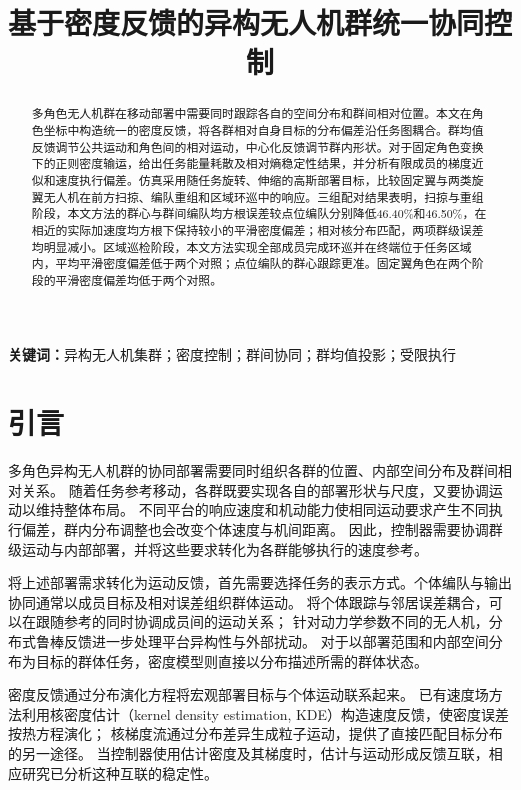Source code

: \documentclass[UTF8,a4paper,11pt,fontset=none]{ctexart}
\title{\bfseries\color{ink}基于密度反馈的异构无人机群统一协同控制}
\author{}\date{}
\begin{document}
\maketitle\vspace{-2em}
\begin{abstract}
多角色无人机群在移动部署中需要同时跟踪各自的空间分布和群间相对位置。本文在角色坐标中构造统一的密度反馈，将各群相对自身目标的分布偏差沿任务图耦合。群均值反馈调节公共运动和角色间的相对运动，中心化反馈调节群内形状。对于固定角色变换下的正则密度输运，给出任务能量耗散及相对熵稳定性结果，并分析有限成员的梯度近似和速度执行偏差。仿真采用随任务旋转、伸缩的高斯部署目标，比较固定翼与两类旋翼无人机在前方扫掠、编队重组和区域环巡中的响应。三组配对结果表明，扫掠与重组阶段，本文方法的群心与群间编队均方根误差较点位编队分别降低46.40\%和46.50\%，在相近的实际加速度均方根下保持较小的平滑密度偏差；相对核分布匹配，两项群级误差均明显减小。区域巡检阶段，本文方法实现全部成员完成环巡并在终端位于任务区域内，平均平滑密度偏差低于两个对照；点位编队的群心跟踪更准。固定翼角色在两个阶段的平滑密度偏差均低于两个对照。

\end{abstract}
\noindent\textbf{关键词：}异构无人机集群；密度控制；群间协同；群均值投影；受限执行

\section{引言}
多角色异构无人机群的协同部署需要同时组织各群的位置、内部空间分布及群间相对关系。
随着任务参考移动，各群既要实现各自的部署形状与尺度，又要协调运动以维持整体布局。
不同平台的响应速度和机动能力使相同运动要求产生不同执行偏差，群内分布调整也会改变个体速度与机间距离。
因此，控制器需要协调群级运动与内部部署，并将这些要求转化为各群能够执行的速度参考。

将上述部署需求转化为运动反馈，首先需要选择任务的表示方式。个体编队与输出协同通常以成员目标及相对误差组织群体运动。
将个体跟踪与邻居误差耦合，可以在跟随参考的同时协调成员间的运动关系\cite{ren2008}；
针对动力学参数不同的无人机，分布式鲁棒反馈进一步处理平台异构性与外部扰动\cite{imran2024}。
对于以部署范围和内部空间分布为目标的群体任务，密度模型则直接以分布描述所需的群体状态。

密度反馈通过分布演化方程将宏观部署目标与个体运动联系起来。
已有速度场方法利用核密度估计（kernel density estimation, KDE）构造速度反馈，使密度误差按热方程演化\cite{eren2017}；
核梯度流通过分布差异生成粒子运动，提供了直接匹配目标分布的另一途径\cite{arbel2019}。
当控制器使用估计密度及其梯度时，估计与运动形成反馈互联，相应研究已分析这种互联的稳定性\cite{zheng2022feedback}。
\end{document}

** Assignment **
Scan the lines above for the word "cite", then copy each line that has it.

** Written reply **
将个体跟踪与邻居误差耦合，可以在跟随参考的同时协调成员间的运动关系\cite{ren2008}；
针对动力学参数不同的无人机，分布式鲁棒反馈进一步处理平台异构性与外部扰动\cite{imran2024}。
已有速度场方法利用核密度估计（kernel density estimation, KDE）构造速度反馈，使密度误差按热方程演化\cite{eren2017}；
核梯度流通过分布差异生成粒子运动，提供了直接匹配目标分布的另一途径\cite{arbel2019}。
当控制器使用估计密度及其梯度时，估计与运动形成反馈互联，相应研究已分析这种互联的稳定性\cite{zheng2022feedback}。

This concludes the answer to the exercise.